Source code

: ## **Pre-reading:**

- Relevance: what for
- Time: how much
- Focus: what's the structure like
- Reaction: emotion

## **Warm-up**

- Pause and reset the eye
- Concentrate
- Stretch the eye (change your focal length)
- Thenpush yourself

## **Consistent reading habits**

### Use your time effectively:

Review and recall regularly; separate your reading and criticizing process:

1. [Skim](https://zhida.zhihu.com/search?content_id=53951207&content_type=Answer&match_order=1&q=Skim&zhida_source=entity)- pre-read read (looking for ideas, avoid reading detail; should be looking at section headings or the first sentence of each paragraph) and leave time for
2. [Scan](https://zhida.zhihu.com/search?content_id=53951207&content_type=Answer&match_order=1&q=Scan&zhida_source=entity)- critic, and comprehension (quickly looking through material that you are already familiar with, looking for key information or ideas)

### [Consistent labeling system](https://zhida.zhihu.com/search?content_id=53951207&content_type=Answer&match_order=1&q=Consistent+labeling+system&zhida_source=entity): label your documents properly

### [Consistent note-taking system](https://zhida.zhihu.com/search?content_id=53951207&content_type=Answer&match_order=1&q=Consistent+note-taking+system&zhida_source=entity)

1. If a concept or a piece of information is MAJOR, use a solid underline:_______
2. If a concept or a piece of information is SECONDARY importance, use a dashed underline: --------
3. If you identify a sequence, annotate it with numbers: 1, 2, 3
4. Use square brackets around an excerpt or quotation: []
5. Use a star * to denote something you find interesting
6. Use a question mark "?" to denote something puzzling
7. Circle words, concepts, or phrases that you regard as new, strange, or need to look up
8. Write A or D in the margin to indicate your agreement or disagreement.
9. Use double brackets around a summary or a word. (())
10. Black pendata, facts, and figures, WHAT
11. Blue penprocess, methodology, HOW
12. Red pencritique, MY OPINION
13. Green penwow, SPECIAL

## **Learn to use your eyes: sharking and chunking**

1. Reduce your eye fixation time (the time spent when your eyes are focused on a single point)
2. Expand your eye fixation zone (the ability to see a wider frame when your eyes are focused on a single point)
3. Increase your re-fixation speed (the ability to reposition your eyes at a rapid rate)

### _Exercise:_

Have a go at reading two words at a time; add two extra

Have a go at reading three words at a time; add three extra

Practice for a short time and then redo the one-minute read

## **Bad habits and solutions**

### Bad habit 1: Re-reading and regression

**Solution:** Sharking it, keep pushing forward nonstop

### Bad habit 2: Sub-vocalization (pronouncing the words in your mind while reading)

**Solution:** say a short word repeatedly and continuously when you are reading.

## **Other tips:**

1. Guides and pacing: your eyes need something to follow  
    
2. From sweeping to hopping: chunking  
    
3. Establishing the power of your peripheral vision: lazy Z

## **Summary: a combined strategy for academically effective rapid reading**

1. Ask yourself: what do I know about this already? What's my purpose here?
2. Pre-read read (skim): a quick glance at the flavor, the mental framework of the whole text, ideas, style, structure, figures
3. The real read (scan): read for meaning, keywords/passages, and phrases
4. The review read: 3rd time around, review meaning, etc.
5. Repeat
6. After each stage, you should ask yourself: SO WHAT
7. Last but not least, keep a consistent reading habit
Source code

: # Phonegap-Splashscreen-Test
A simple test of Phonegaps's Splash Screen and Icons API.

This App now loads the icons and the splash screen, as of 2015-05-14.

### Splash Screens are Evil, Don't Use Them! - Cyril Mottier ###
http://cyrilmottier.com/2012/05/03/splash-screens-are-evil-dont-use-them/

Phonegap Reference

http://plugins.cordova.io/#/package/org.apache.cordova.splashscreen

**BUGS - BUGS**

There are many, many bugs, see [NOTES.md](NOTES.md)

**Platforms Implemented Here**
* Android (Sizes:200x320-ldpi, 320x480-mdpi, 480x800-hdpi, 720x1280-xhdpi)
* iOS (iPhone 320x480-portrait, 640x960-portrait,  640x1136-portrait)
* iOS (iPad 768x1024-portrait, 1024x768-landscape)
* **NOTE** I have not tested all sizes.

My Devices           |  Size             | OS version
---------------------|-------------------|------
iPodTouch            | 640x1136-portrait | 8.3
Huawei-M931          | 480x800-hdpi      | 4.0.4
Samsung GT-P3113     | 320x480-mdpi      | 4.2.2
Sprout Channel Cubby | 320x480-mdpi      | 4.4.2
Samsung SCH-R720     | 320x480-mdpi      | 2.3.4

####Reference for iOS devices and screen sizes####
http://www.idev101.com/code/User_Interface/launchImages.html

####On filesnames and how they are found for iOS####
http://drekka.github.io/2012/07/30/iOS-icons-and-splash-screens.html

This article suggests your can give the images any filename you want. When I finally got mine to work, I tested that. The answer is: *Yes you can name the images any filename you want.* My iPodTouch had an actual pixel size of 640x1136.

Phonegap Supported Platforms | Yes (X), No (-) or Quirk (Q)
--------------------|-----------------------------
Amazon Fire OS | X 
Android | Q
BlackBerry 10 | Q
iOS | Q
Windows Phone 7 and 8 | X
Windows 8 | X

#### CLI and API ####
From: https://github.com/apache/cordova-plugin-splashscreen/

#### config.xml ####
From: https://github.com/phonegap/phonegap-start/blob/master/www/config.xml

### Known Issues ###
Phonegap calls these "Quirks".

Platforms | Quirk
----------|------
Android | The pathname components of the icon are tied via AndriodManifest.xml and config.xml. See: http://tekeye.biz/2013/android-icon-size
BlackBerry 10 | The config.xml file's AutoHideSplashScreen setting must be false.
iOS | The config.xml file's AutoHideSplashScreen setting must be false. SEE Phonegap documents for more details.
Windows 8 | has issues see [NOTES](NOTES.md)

> [TASK STATEMENT]
Retype exactly the lines of the data above that fall between the line with "- Pause and reset the eye" and the line with "Review and recall", inclusive, and add nothing.

> [RESULT OF THIS TASK]
- Pause and reset the eye
- Concentrate
- Stretch the eye (change your focal length)
- Thenpush yourself

## **Consistent reading habits**

### Use your time effectively:

Review and recall regularly; separate your reading and criticizing process:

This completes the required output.